A agricultura foi o único setor que resistiu ao impacto da pandemia no Brasil, e deverá atenuar uma recessão recorde este ano, graças à soja e à pecuária, impulsionadas pelas exportações.
“Se tudo parar, eu posso viver, mas se o campo não produzir, nós pereceremos”, declarou esta semana o presidente Jair Bolsonaro, que promove a expansão da agropecuária na Amazônia e no cerrado.
O PIB brasileiro teve uma contração de 1,5% no primeiro trimestre em relação ao anterior, afetado pelos setores de indústria (-1,4%) e serviços (-1,6%), enquanto a agricultura cresceu 0,6%. Para 2020, o Instituto de Pesquisa Econômica Aplicada (Ipea) prevê uma contração do PIB de 6%, embora com um crescimento da agricultura de 2%.
Este resultado positivo “deve contribuir também para atenuar a queda da indústria, por meio do seu impacto sobre a produção de alimentos, segmento com maior peso na indústria de transformação brasileira”, assinala o instituto.
Exportações recorde
As exportações do agronegócio registraram um crescimento interanual de quase 8% nos primeiros cinco meses de 2020, sustentadas por uma desvalorização de cerca de 30% do real frente ao dólar.
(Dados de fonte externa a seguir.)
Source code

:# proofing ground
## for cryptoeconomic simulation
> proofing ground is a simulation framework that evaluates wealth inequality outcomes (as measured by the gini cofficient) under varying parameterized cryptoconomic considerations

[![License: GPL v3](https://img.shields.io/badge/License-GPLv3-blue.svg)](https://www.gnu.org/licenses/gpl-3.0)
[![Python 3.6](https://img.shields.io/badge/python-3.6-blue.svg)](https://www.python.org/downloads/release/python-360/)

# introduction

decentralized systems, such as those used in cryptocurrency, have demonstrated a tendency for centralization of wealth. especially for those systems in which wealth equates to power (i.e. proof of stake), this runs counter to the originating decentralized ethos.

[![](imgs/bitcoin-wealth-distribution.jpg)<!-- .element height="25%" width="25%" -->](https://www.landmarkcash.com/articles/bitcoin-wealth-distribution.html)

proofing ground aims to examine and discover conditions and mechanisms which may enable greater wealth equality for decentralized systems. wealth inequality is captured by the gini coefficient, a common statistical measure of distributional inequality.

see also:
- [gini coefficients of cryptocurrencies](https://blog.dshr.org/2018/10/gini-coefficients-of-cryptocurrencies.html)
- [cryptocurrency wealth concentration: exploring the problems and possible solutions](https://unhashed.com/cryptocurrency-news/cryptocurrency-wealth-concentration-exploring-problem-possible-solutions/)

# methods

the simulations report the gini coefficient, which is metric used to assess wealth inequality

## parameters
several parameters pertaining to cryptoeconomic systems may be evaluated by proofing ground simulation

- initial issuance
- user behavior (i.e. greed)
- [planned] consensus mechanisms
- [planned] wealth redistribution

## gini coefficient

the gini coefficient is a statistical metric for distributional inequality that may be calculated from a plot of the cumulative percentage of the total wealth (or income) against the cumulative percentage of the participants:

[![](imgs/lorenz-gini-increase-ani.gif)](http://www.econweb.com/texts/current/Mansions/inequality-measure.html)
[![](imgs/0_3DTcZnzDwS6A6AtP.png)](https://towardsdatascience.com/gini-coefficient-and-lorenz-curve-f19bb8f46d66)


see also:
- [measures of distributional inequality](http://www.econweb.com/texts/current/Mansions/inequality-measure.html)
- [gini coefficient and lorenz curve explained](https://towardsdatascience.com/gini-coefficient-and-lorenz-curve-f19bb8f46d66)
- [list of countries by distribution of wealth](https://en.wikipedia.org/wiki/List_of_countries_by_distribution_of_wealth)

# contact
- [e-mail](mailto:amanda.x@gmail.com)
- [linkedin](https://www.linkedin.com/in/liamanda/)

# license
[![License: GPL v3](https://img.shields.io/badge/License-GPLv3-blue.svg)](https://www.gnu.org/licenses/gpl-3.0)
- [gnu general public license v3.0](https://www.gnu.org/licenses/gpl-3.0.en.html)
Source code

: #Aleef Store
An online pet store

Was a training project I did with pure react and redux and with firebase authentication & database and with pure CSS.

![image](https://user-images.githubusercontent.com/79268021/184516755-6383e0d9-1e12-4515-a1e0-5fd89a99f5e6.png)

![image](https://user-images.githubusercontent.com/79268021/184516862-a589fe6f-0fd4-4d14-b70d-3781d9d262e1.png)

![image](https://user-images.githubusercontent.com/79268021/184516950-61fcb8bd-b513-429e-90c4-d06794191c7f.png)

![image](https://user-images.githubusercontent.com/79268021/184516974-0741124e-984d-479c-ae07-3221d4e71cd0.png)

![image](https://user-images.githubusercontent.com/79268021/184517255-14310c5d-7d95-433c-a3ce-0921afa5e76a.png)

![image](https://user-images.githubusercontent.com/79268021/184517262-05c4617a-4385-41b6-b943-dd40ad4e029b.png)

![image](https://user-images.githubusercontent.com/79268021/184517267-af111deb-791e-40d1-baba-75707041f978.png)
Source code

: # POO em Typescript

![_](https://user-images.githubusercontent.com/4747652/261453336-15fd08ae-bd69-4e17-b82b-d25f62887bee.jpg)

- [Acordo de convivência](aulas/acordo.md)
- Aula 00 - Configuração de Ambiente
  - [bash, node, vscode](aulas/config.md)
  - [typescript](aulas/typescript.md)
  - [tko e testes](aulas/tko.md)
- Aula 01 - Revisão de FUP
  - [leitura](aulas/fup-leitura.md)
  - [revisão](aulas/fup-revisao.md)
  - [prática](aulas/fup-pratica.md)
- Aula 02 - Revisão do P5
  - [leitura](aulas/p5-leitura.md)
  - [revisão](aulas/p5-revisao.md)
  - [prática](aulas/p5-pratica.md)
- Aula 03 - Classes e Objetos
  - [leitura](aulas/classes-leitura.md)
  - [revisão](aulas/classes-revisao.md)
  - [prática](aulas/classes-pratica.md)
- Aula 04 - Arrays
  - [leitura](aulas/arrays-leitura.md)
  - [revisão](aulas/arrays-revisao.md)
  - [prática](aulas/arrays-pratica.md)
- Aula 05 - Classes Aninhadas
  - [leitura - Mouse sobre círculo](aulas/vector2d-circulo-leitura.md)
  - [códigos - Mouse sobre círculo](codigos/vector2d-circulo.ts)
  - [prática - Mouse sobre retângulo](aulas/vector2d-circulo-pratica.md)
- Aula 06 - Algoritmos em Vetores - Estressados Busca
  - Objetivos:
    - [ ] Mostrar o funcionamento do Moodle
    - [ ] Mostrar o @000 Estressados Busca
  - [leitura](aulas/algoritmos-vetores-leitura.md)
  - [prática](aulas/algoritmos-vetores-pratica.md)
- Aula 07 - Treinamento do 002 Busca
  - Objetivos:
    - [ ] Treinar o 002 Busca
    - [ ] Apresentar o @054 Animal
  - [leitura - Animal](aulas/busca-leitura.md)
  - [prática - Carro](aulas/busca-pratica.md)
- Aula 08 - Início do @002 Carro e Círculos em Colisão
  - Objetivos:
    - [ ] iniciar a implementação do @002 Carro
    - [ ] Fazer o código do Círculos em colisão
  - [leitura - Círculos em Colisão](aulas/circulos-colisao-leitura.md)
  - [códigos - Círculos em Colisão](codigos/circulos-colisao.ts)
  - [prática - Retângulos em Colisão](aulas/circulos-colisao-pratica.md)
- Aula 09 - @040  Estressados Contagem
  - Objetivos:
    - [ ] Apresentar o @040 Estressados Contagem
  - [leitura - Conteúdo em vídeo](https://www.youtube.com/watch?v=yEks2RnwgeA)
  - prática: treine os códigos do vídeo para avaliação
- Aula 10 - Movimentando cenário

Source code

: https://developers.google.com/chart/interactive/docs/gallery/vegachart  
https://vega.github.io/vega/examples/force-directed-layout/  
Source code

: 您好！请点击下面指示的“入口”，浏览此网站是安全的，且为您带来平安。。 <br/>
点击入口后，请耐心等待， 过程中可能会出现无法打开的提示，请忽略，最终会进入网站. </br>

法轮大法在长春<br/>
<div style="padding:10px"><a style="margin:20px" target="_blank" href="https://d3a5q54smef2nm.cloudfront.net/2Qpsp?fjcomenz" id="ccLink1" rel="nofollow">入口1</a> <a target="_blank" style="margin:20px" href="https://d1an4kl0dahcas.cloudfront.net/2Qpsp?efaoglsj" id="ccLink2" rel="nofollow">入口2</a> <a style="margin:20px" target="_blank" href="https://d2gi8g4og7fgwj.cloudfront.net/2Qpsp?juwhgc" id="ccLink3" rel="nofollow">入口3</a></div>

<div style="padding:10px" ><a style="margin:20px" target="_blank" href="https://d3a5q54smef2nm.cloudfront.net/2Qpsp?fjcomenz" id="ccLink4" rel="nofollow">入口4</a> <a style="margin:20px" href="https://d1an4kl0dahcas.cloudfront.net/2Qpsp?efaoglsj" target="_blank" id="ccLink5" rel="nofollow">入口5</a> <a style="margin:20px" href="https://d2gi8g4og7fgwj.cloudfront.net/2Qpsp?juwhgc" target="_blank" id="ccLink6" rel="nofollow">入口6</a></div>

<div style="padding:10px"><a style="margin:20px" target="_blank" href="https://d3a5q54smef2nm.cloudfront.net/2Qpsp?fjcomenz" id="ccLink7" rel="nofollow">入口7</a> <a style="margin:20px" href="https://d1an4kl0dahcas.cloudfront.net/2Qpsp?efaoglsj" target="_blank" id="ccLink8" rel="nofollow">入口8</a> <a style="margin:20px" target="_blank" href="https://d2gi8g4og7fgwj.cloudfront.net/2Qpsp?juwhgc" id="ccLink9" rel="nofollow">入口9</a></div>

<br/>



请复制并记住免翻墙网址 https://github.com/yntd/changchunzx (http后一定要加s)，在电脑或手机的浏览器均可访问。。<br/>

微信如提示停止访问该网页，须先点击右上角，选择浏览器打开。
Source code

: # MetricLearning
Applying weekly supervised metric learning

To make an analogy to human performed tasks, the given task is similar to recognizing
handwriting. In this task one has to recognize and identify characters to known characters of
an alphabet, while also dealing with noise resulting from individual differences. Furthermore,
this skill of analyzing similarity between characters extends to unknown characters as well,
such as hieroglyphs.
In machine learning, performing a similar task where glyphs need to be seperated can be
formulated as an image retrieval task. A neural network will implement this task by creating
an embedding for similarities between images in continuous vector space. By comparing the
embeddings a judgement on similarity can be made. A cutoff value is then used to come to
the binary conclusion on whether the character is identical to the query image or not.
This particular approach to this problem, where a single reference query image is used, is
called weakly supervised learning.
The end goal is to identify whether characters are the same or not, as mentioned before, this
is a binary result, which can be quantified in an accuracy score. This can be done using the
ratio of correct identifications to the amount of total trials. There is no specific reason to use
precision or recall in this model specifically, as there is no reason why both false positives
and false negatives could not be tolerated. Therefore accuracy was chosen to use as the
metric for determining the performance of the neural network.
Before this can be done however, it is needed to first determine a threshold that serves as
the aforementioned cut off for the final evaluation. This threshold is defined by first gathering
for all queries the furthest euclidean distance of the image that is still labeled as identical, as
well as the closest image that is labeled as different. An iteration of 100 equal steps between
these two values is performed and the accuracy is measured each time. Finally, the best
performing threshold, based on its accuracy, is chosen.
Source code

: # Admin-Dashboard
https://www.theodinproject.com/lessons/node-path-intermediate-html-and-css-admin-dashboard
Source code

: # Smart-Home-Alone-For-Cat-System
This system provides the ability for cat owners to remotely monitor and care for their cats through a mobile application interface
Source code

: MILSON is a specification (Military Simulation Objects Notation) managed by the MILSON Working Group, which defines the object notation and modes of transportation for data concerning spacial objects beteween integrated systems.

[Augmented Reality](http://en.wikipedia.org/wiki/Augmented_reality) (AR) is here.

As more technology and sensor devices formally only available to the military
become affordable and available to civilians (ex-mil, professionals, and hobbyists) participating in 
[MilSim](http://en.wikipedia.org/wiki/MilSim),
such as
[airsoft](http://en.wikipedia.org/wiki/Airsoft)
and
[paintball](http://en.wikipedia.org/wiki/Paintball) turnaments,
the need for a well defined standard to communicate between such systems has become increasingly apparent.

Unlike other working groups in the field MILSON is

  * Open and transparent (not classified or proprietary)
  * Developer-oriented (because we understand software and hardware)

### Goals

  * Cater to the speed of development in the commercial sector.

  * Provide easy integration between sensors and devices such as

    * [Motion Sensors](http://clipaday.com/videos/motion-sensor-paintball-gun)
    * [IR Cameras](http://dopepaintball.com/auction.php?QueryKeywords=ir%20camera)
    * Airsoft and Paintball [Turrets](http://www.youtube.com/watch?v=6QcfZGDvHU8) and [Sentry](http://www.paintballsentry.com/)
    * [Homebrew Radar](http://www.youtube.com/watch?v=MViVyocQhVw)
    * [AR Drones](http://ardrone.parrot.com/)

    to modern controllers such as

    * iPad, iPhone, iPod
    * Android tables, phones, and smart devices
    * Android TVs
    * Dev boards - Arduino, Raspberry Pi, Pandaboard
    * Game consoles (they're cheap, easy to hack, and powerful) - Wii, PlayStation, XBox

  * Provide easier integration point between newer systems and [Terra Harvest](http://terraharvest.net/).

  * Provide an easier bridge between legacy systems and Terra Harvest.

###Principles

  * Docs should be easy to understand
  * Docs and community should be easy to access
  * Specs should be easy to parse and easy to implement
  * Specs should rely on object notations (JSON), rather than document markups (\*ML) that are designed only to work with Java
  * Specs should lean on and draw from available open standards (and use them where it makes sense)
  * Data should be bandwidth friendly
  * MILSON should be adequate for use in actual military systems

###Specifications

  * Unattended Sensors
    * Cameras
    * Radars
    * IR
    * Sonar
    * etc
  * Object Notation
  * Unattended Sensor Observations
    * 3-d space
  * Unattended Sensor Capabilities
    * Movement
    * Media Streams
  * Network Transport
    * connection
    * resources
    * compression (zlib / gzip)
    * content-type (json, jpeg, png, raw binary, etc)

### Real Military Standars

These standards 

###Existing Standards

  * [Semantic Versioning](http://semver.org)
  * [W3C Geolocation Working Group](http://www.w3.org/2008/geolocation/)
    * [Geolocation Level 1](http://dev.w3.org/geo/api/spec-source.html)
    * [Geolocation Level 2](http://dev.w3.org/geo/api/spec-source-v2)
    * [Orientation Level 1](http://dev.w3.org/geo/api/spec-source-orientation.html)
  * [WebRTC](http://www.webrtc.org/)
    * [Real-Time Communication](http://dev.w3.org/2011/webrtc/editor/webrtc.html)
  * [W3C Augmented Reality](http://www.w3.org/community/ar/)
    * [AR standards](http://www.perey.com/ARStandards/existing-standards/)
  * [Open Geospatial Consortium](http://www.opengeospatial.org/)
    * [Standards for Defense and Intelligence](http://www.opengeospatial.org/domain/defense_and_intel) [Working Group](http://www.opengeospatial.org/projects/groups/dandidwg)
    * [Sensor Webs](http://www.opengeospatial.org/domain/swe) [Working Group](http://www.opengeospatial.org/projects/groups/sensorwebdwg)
Atualmente, elas representam quase metade do faturamento externo do Brasil, frente a 42,7% no ano passado.
“Fora alguns pequenos problemas logísticos, o fluxo comercial do setor foi bastante preservado desde o começo da pandemia e o câmbio ajudou muito a reforçar nossa competitividade”, disse à AFP o secretário de Política Agrícola do Ministério da Agricultura e Pecuária, Eduardo Sampaio.
As exportações de soja e derivados atingem níveis históricos (com um aumento de 25,8% em relação ao período janeiro-maio de 2019), graças a uma produção recorde, capaz de atender à demanda crescente da China, principal parceiro comercial do Brasil, que absorve quase 63% de suas exportações do “complexo soja”.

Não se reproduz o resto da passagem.